Costco has some of the lowest markups in the retail industry. That, combined with the huge company’s buying power, allows the company to offer super-sized products at very competitive prices.  Those low prices are real.

My favorite Costco purchase happened when we were renovating our backyard.  To create a privacy barrier, the local nursery was asking $79.95 for 6-foot arborvitaes.  Instead, I bought 12 little 2-foot leyland cyprus for $12.99 each.  Three years later, they were well above 6 feet each.

When you’re shopping at Costco or other warehouse retailers, beware of two problems.

First, Costco packages are usually much larger than in other stores.  You might normally buy one loaf of bread but Costco forces you to buy two.  Fruits and vegetables, paper towels, office supplies, you name it, Costco sells these in huge packages.  There’s little point in buying a bushel of grapefruits if half of them are going to rot before you have a chance to eat them.  Don’t buy more than you need.

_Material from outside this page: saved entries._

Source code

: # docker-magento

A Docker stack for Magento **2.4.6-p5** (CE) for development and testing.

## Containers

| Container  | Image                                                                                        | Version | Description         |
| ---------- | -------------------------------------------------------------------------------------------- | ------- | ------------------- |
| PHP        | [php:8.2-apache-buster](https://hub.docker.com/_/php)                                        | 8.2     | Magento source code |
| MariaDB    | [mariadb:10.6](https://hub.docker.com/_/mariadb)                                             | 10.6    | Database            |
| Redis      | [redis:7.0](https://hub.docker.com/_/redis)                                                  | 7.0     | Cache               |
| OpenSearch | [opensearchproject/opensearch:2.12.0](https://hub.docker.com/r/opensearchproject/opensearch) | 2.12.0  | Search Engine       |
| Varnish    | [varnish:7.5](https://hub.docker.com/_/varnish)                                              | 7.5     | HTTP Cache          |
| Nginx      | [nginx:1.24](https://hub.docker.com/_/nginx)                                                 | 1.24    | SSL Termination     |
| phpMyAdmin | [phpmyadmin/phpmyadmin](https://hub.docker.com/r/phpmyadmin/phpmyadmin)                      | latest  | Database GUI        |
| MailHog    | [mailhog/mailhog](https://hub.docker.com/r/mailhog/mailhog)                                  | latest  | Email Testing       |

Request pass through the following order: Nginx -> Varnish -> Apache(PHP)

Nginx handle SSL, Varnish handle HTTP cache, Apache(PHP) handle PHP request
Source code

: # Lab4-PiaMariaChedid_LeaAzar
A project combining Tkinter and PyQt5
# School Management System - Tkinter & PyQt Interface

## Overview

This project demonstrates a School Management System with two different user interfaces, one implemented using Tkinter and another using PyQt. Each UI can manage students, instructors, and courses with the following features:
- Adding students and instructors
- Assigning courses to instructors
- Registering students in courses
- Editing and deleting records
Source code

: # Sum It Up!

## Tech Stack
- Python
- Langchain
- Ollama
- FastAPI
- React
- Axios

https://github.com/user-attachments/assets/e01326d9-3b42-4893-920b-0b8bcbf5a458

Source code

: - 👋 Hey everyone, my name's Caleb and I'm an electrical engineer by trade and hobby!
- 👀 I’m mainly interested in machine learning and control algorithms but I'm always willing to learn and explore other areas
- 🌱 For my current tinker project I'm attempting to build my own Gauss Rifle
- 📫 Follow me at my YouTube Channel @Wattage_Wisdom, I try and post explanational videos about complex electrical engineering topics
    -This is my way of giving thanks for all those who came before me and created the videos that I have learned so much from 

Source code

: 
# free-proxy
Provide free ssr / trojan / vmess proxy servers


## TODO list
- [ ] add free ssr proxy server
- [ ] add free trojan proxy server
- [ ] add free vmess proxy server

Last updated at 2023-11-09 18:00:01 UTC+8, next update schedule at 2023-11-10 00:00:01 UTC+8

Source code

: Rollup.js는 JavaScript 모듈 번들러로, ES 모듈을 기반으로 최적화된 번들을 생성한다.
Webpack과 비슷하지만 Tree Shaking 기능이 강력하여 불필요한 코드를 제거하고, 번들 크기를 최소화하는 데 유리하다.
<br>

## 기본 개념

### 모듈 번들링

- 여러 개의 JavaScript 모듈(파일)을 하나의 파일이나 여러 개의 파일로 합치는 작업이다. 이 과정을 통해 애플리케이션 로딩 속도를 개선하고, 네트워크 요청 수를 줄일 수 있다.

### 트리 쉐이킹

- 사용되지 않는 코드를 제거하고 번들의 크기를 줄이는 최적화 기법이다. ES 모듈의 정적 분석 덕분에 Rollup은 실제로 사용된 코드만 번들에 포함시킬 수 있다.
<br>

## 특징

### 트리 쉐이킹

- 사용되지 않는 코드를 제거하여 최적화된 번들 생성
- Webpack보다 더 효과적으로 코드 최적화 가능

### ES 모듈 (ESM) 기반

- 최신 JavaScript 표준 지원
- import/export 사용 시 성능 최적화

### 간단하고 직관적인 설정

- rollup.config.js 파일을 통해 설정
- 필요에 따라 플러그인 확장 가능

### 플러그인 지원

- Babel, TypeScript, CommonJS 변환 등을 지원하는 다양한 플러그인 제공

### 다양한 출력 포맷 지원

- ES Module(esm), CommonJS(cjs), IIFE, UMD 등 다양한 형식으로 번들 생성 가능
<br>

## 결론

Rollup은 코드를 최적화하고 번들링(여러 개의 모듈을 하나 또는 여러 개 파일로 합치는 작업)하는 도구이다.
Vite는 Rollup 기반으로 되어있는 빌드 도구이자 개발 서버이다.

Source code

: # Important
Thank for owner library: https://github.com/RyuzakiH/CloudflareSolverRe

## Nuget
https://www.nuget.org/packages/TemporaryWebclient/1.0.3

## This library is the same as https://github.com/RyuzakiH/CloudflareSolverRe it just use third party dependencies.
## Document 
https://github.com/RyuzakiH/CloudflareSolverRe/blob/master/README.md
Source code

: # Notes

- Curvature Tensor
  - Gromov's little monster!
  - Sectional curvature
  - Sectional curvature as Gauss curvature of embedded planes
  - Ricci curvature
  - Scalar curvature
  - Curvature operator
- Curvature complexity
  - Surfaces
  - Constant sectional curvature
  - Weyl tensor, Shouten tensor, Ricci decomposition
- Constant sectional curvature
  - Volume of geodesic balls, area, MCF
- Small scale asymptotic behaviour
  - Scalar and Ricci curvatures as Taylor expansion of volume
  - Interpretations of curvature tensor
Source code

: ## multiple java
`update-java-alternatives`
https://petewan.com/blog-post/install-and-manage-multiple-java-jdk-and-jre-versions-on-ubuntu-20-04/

Second, Costco is full of stuff that you don’t need at all.  Mango salsa might taste great in the samples stand, and the designer clothes and small home appliances look very appealing in the store.  A day at Costco is full of temptations to add these items to your over-sized shopping card.  Enjoy the free samples, sure. But avoid the temptation.  Don’t buy things you don’t need.

About Mark P. Holtzman

Chair of Accounting Department at Seton Hall University. PhD from The University of Texas at Austin. Worked at Deloitte's New York Office. BSBA from Hofstra University.

3 Responses to “The Costco Delusion”

  1. I have found that buying things on sale at local supermarkets is cheaper than most (not all) Costco purchases.

  2. Don’t ever go into Costco without a list and a full belly!